NeuroFM foundation model enables brain health profiling and dementia risk estimation from MRI
Photo by Robina Weermeijer / Unsplash
Key Takeaway
Interpret NeuroFM brain health profiling as early research requiring clinical validation.

This cohort study evaluated NeuroFM, a foundation model for precision neuroimaging and individualized brain health estimation. The model was trained on 100,000 healthy synthetic brain volumes and evaluated on 136,361 real volumes spanning multiple cohorts.

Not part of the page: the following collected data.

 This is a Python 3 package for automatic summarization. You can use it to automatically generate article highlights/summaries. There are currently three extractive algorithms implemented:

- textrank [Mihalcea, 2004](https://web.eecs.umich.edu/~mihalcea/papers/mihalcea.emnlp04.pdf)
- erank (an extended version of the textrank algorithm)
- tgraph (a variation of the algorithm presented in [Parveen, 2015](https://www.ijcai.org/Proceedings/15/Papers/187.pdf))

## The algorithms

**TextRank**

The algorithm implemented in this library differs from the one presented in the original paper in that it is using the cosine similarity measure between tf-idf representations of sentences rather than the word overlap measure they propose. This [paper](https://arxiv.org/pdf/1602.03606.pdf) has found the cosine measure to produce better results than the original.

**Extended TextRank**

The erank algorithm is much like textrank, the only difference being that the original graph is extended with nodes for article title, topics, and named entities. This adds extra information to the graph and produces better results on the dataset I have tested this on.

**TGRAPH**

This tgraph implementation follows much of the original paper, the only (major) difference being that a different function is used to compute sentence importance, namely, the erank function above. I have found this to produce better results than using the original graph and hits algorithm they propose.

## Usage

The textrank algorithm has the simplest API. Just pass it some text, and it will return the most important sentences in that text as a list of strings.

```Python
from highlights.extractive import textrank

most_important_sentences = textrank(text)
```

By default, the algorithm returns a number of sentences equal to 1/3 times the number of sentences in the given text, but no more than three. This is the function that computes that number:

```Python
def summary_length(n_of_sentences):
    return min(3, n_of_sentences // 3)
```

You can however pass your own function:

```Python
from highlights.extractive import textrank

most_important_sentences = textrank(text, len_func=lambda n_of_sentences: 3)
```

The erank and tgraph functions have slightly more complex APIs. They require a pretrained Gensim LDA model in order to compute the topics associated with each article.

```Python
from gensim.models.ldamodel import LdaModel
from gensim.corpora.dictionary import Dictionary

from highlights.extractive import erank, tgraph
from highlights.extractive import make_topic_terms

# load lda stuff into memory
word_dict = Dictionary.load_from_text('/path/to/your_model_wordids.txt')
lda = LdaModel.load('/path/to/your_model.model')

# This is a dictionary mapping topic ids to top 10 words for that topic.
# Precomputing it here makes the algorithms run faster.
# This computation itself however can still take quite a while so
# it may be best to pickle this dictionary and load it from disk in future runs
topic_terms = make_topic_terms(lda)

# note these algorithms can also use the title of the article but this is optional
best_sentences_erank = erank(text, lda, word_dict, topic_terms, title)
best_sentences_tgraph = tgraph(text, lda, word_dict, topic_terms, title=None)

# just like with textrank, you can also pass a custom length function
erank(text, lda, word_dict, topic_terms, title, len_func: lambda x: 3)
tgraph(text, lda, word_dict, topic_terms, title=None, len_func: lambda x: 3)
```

The study established a disease-naive foundation model paradigm for precision neuroimaging, meaning no diagnostic labels were used during training.

The main findings showed that NeuroFM organizes brain MRIs into population-level patterns that encode meaningful brain health differences. The model representations transferred across five neuroscience domains without adaptation. NeuroFM enabled individual-level brain health profiling, including estimation of future dementia risk years before diagnosis. However, no effect sizes, confidence intervals, or statistical significance measures were reported for these outcomes.

Safety and tolerability data were not reported. The model was trained exclusively on synthetic data, which represents a key methodological limitation. No diagnostic labels were used during training, and the study did not report effect sizes, confidence intervals, or statistical significance for outcomes. The practice relevance is that this establishes a disease-naive foundation model paradigm for precision neuroimaging, but clinical application requires validation in diagnostic settings with reported statistical measures.

Study Details

Study typeCohort
EvidenceLevel 3
PublishedMar 2026
View Original Abstract ↓
Precision neuroimaging aims to deliver individualized assessments of brain health, yet a single structural MRI does not yield a multidimensional, quantitative summary of an individual's current health or future risk. Existing approaches optimize task-specific objectives, yielding representations entangled with cohort- or disease-specific signals rather than capturing biologically grounded patterns of anatomical variation. Here, we introduce NeuroFM, a foundation model trained exclusively on 100,000 healthy synthetic volumes to predict morphometric and demographic targets. Without exposure to diagnostic labels, NeuroFM organizes brain MRIs into population-level patterns that encode meaningful brain health differences. These representations transfer across five neuroscience domains without adaptation and support simple linear readouts for clinical, cognitive, developmental, socio-behavioural, and image quality control. Evaluated on 136,361 real volumes spanning multiple cohorts, NeuroFM generalizes across domains and enables individual-level brain health profiling, estimating future dementia risk years before diagnosis. Together, these findings establish a disease-naive foundation model paradigm for precision neuroimaging.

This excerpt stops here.